Of his young teammate, Staal said "he's a Sutter, he'll be fine."

Carolina captain Rod Brind'Amour suggested it will be up to players to address the problem, not the league.

Rutherford thinks a rule-change might do the trick, but admits there is no miracle solution to stop the practice overnight.

"I don't have the answer for it, but in the NFL, they're really looking at hits to the head. I believe they actually have a penalty for a helmet-to-helmet hit," he said. "The (Ontario Hockey League) has taken a step, where they have a penalty for blows to the head now, even for what we in hockey would call a legal hit."

Bill Daly, the NHL's executive vice-president, said in an e-mail message that "the league takes very seriously its role in helping to protect players from dangerous or unnecessary blows to the head."

And while the league has a practice of assessing "significant penalties for reckless acts on the ice that puts another player's safety at risk," Daly said, there are no immediate plans to alter its rulebook.

"To this point, while we have considered and often discussed a ban on all contact that results in a blow to the head, both the General Managers as a group, and the NHL/NHLPA Competition Committee . . . have declined to take that step," Daly continued. "I'm sure the topic is one that will continue to warrant attention and debate within the game, and it is certainly possible that a further change to our rules, or our rules interpretation, may be considered again in the future."
Carolina coach Peter Laviolette said the league has been able to greatly reduce the number of hits from behind in recent seasons, and could do likewise with head shots.

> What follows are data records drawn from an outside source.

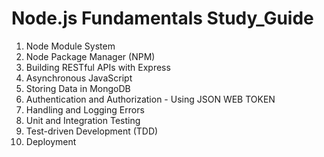 # Node.js Fundamentals Study_Guide

1. Node Module System
2. Node Package Manager (NPM)
3. Building RESTful APIs with Express
4. Asynchronous JavaScript
5. Storing Data in MongoDB
6. Authentication and Authorization - Using JSON WEB TOKEN
7. Handling and Logging Errors
8. Unit and Integration Testing
9. Test-driven Development (TDD)
10. Deployment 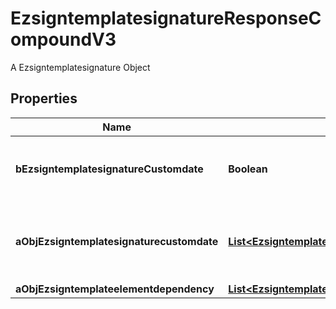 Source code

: 

# EzsigntemplatesignatureResponseCompoundV3

A Ezsigntemplatesignature Object

## Properties

| Name | Type | Description | Notes |
|------------ | ------------- | ------------- | -------------|
|**bEzsigntemplatesignatureCustomdate** | **Boolean** | Whether the Ezsigntemplatesignature has a custom date format or not. (Only possible when eEzsigntemplatesignatureType is **Name** or **Handwritten**) |  [optional] |
|**aObjEzsigntemplatesignaturecustomdate** | [**List&lt;EzsigntemplatesignaturecustomdateResponseV2&gt;**](EzsigntemplatesignaturecustomdateResponseV2.md) | An array of custom date blocks that will be filled at the time of signature.  Can only be used if bEzsigntemplatesignatureCustomdate is true.  Use an empty array if you don&#39;t want to have a date at all. |  [optional] |
|**aObjEzsigntemplateelementdependency** | [**List&lt;EzsigntemplateelementdependencyResponse&gt;**](EzsigntemplateelementdependencyResponse.md) |  |  [optional] |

"A hit from behind isn't allowed, but it's still available . . . the question should be whether or not a hit had to be delivered," he said.

Rutherford pointed out that the league has also been able to successfully crack down on hitting from behind and stick fouls - most notably hooking, slashing and high-sticking.

But what matters more than anything, Rutherford said, is acting swiftly "because we're going to have more injuries and more serious injuries. At some point, we may even have a tragedy."

The issue of blows to the head was not on last week's NHL general-managers' meetings in Chicago, but the matter had been discussed at length during previous get-togethers, Rutherford said.

In general, NHL GMs play a key role in establishing policy changes for the league. The problem, according to Rutherford, has been in trying to reach a consensus on what to do next.

But whatever is decided, he said, the players will adjust, after all, hitting to hurt was not the original intention of body checking - it was merely a means of knocking a player off the puck.
"If a player realized that a hit to the head is a two- or four-minute penalty, or potential suspension, there may be a little more caution in those hits," Rutherford said.